* **Task to complete**
Starting from the line that contains "Dr inø. Jacek Mazurkiewicz \par", reproduce each line exactly through the end of the material, and include no other lines.

* **Data excerpts**

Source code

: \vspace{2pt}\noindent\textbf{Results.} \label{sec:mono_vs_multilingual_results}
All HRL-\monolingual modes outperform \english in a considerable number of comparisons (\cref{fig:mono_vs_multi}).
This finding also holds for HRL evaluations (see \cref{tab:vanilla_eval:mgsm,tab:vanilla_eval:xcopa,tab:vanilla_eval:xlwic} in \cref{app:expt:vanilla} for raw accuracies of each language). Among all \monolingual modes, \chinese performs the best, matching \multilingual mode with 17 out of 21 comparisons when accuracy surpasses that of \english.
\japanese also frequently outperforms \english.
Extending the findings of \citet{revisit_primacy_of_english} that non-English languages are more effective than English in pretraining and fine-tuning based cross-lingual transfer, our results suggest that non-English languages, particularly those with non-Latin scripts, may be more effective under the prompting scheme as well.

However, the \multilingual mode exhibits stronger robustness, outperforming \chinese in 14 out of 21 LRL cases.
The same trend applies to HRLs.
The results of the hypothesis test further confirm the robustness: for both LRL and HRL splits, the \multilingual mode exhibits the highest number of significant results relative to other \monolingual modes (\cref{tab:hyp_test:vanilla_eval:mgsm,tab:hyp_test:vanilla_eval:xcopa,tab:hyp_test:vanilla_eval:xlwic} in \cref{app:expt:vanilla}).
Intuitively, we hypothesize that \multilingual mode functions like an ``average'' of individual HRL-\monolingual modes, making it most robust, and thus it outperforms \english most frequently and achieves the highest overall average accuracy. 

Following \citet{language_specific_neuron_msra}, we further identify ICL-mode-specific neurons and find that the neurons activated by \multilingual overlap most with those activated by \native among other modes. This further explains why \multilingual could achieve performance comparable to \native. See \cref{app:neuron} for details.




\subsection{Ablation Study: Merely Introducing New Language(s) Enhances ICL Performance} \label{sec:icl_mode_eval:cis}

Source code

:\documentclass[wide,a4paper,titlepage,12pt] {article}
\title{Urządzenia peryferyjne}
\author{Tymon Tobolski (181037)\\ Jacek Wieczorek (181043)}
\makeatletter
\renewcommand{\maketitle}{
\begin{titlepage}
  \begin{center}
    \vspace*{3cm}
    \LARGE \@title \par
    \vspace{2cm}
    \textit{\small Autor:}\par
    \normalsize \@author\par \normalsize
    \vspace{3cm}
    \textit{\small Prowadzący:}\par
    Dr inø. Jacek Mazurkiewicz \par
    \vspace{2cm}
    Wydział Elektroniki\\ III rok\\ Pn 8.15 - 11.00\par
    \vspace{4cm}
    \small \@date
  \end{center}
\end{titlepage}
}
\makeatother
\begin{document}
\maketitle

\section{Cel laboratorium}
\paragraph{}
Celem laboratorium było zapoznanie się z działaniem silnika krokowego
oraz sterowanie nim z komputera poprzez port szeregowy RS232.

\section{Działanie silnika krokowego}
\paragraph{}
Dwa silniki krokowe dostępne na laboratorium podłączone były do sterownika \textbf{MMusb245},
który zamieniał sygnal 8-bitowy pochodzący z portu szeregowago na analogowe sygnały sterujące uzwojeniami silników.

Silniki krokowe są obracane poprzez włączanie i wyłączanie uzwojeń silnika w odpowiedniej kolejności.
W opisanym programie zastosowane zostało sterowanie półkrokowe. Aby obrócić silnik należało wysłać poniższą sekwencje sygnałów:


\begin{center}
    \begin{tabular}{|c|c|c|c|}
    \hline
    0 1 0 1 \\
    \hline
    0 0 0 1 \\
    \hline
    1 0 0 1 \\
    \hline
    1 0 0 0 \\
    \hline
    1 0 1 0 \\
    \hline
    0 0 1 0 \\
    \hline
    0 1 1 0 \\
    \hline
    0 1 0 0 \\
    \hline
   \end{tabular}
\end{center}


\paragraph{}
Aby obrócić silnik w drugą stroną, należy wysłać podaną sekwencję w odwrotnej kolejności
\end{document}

* **Solved problem**
    Dr inø. Jacek Mazurkiewicz \par
    \vspace{2cm}
    Wydział Elektroniki\\ III rok\\ Pn 8.15 - 11.00\par
    \vspace{4cm}
    \small \@date
  \end{center}
\end{titlepage}
}
\makeatother
\begin{document}
\maketitle

\section{Cel laboratorium}
\paragraph{}
Celem laboratorium było zapoznanie się z działaniem silnika krokowego
oraz sterowanie nim z komputera poprzez port szeregowy RS232.

\section{Działanie silnika krokowego}
\paragraph{}
Dwa silniki krokowe dostępne na laboratorium podłączone były do sterownika \textbf{MMusb245},
który zamieniał sygnal 8-bitowy pochodzący z portu szeregowago na analogowe sygnały sterujące uzwojeniami silników.

Silniki krokowe są obracane poprzez włączanie i wyłączanie uzwojeń silnika w odpowiedniej kolejności.
W opisanym programie zastosowane zostało sterowanie półkrokowe. Aby obrócić silnik należało wysłać poniższą sekwencje sygnałów:


\begin{center}
    \begin{tabular}{|c|c|c|c|}
    \hline
    0 1 0 1 \\
    \hline
    0 0 0 1 \\
    \hline
    1 0 0 1 \\
    \hline
    1 0 0 0 \\
    \hline
    1 0 1 0 \\
    \hline
    0 0 1 0 \\
    \hline
    0 1 1 0 \\
    \hline
    0 1 0 0 \\
    \hline
   \end{tabular}
\end{center}


\paragraph{}
Aby obrócić silnik w drugą stroną, należy wysłać podaną sekwencję w odwrotnej kolejności
\end{document}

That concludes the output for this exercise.